The Machine Tagging and Computer Vision group started out by investigating the effectiveness of some available demo versions of automated tagging services, which meant relying on the default models that these services had been trained on and seeing whether or not they proved to be useful. We attempted to put together a fairly comprehensive test set of images from the State Library of New South Wales’ Tribune collection to run through four programs, one of which being Imagga, and note the results.
The Imagga API is described as a set of image understanding and analysis technologies available as a web service, allowing users to automate the process of analysing, organising and searching through large collections of unstructured images, which is an issue we’re trying to address as part of our class project.

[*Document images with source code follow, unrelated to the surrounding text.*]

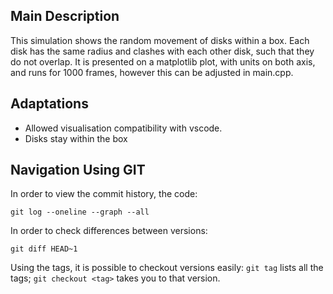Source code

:## Main Description
This simulation shows the random movement of disks within a box. Each disk has the same radius and clashes with each other disk, such that they do not overlap. It is presented on a matplotlib plot, with units on both axis, and runs for 1000 frames, however this can be adjusted in main.cpp.

## Adaptations
- Allowed visualisation compatibility with vscode.
- Disks stay within the box

## Navigation Using GIT
In order to view the commit history, the code:

`git log --oneline --graph --all`

In order to check differences between versions:

`git diff HEAD~1`

Using the tags, it is possible to checkout versions easily:
`git tag` lists all the tags; `git checkout <tag>` takes you to that version.

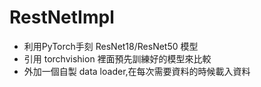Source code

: # RestNetImpl

- 利用PyTorch手刻 ResNet18/ResNet50 模型
- 引用 torchvishion 裡面預先訓練好的模型來比較
- 外加一個自製 data loader,在每次需要資料的時候載入資料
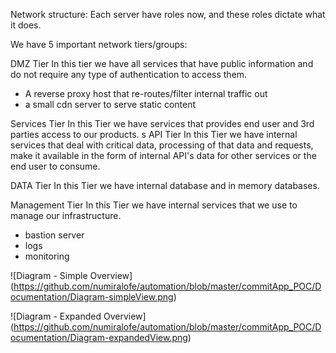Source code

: Network structure:
Each server have roles now, and these roles dictate what it does.

We have 5 important network tiers/groups:

DMZ Tier
In this tier we have all services that have public information and do not require any type of authentication to access them.
 - A reverse proxy host that re-routes/filter internal traffic out
 - a small cdn server to serve static content

Services Tier
In this Tier we have services that provides end user and 3rd parties access to our products.
s
API Tier
In this Tier we have internal services that deal with critical data, processing of that data and requests, make it available in the form of internal API's data for other services or the end user to consume.

DATA Tier
In this Tier we have internal database and in memory databases.

Management Tier
In this Tier we have internal services that we use to manage our infrastructure.
- bastion server
- logs
- monitoring

![Diagram - Simple Overview] (https://github.com/numiralofe/automation/blob/master/commitApp_POC/Documentation/Diagram-simpleView.png)

![Diagram - Expanded Overview] (https://github.com/numiralofe/automation/blob/master/commitApp_POC/Documentation/Diagram-expandedView.png)
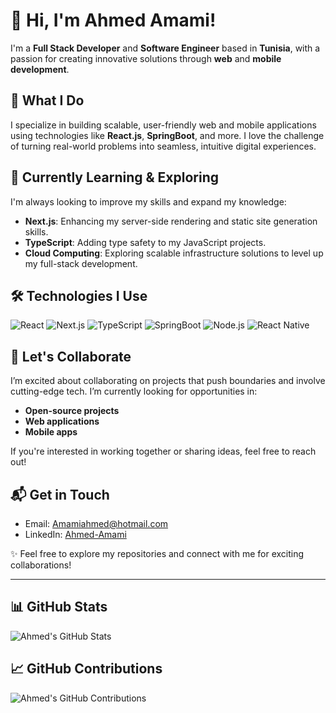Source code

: # 👋 Hi, I'm **Ahmed Amami**!

I'm a **Full Stack Developer** and **Software Engineer** based in **Tunisia**, with a passion for creating innovative solutions through **web** and **mobile development**.

## 🚀 What I Do

I specialize in building scalable, user-friendly web and mobile applications using technologies like **React.js**, **SpringBoot**, and more. I love the challenge of turning real-world problems into seamless, intuitive digital experiences.

## 🌱 Currently Learning & Exploring

I'm always looking to improve my skills and expand my knowledge:
- **Next.js**: Enhancing my server-side rendering and static site generation skills.
- **TypeScript**: Adding type safety to my JavaScript projects.
- **Cloud Computing**: Exploring scalable infrastructure solutions to level up my full-stack development.

## 🛠️ Technologies I Use

![React](https://img.shields.io/badge/React-61DAFB?style=flat&logo=react&logoColor=white)
![Next.js](https://img.shields.io/badge/Next.js-000000?style=flat&logo=next.js&logoColor=white)
![TypeScript](https://img.shields.io/badge/TypeScript-3178C6?style=flat&logo=typescript&logoColor=white)
![SpringBoot](https://img.shields.io/badge/SpringBoot-6DB33F?style=flat&logo=springboot&logoColor=white)
![Node.js](https://img.shields.io/badge/Node.js-339933?style=flat&logo=node.js&logoColor=white)
![React Native](https://img.shields.io/badge/React%20Native-20232A?style=flat&logo=react&logoColor=61DAFB)

## 🤝 Let's Collaborate

I’m excited about collaborating on projects that push boundaries and involve cutting-edge tech. I’m currently looking for opportunities in:
- **Open-source projects**
- **Web applications**
- **Mobile apps**

If you're interested in working together or sharing ideas, feel free to reach out!

## 📬 Get in Touch

- Email: [Amamiahmed@hotmail.com](mailto:Amamiahmed@hotmail.com)
- LinkedIn: [Ahmed-Amami](https://www.linkedin.com/in/ahmed-amami)

✨ Feel free to explore my repositories and connect with me for exciting collaborations!

---

## 📊 GitHub Stats

![Ahmed's GitHub Stats](https://github-readme-stats.vercel.app/api?username=AhmedAmami&show_icons=true&hide_title=true&count_private=true&hide=prs)

## 📈 GitHub Contributions

![Ahmed's GitHub Contributions](https://github.com/AhmedAmami/github-readme-stats/blob/master/generated/overview.svg)
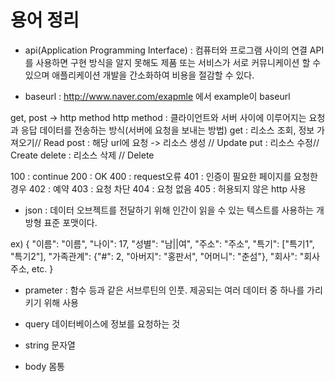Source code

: # 용어 정리

- api(Application Programming Interface)
 : 컴퓨터와 프로그램 사이의 연결
   API를 사용하면 구현 방식을 알지 못해도 제품 또는 서비스가 서로 커뮤니케이션 할 수 있으며 애플리케이션 개발을 간소화하여 비용을 절감할 수 있다.

- baseurl
 : http://www.naver.com/exapmle 에서 example이 baseurl

get, post -> http method
http method : 클라이언트와 서버 사이에 이루어지는 요청과 응답 데이터를 전송하는 방식(서버에 요청을 보내는 방법)
get : 리소스 조회, 정보 가져오기// Read
post : 해당 url에 요청 -> 리소스 생성 // Update
put : 리소스 수정// Create
delete : 리소스 삭제 // Delete

100 : continue
200 : OK
400 : request오류
401 : 인증이 필요한 페이지를 요청한 경우
402 : 예약
403 : 요청 차단
404 : 요청 없음
405 : 허용되지 않은 http 사용

- json
 : 데이터 오브젝트를 전달하기 위해 인간이 읽을 수 있는 텍스트를 사용하는 개방형 표준 포맷이다.

ex) 
{
    "이름": "이름",
    "나이": 17,
    "성별": "남||여",
    "주소": "주소",
    "특기": ["특기1", "특기2"],
    "가족관계": {"#": 2, "아버지": "홍판서", "어머니": "춘섬"},
    "회사": "회사주소,
    etc. 
}

- prameter
 : 함수 등과 같은 서브루틴의 인풋. 
 제공되는 여러 데이터 중 하나를 가리키기 위해 사용

- query 
데이터베이스에 정보를 요청하는 것

- string 
문자열

- body
몸통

Imagga provides reasonably thorough and easy to use demos which are accessible to the public without any sign-up requirements. They include options regarding the automated tagging, categorisation, colour extraction, cropping and content moderation of image collections. It should be noted that Imagga is lacking the facial detection component included in some of the other services we tested. For the purposes of this exercise, only the automated-tagging service was trialed.
Returned is a list of many automatically suggested tags (the exact number varies depending on the image) with a confidence percentage assigned to each. The tags generated may be an object, colour, concept, and so on. The results can be viewed in full here: Machine Tagging and Computer Vision – Imagga Results.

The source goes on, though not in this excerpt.